Seçim öncesi süreçte altın ve gümüş gibi yatırım araçları, spekülatif senaryolardan destek bulabilecekken, seçime yaklaştıkça oluşan anketler belirsizliği azaltmada en önemli rolü oynayacak. Endekslerde ise ticaret savaşlarında daha ılımlı senaryo oluşana kadar bu riskin varlığını unutmadan Fed senaryolarına odaklanıyor olacağız.
İlk anketler tablonun aynı kaldığını gösteriyor
Bazı kurumların uyguladığı ilk anketler, uygulanma hızı ve kapsamı tartışılır olsa da, Harris’in Biden’a göre bir miktar avantaj sağlasa da, genel tabloyu değiştirmediğini gösteriyor.
CBS ile YouGov’un uyguladığı ankette Biden 47%, Trump 52% olarak görülürken, aday Harris olduğunda oran sadece bir puan yükselerek 48%’e çıkıyor.

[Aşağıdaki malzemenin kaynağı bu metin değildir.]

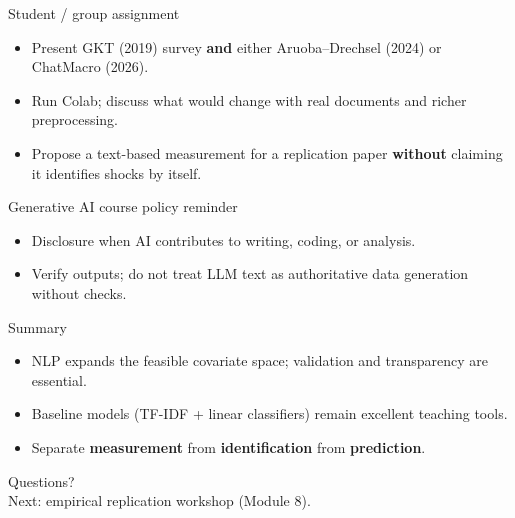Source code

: \documentclass[aspectratio=169,11pt]{beamer}
\begin{document}
\begin{frame}{Student / group assignment}
  \begin{itemize}
    \item Present GKT (2019) survey \textbf{and} either Aruoba--Drechsel (2024) or ChatMacro (2026).
    \item Run Colab; discuss what would change with real documents and richer preprocessing.
    \item Propose a text-based measurement for a replication paper \textbf{without} claiming it identifies shocks by itself.
  \end{itemize}
\end{frame}

\begin{frame}{Generative AI course policy reminder}
  \begin{itemize}
    \item Disclosure when AI contributes to writing, coding, or analysis.
    \item Verify outputs; do not treat LLM text as authoritative data generation without checks.
  \end{itemize}
\end{frame}

\begin{frame}{Summary}
  \begin{itemize}
    \item NLP expands the feasible covariate space; validation and transparency are essential.
    \item Baseline models (TF-IDF + linear classifiers) remain excellent teaching tools.
    \item Separate \textbf{measurement} from \textbf{identification} from \textbf{prediction}.
  \end{itemize}
\end{frame}

\begin{frame}[plain]
  \begin{center}
    \Large Questions?\\[0.8em]
    \normalsize Next: empirical replication workshop (Module 8).
  \end{center}
\end{frame}
\end{document}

Trump ise bir puan kayıpla 51%’e iniyor.
NBC’nin anketinde Biden 43%, Trump 45% oy alırken, Harris’in adaylığında oran 45%’e yükselmesine rağmen Trump’da 2 puan yükselişle 47%’ye ulaşıyor.
Fox News anketinde Biden 48%, Trump 49% oranda bulunurken, Harris adaylığında bu tablonun değişmediği görülüyor. NPR, PBS ve Marist’in ortak anketinde ise Biden 50%, Trump 48% görülürken, Harris’in adaylığı durumunda Demokratların 50%’de kaldığı, Trump’ın bir puan artışla 49%’a yükseldiği görülüyor.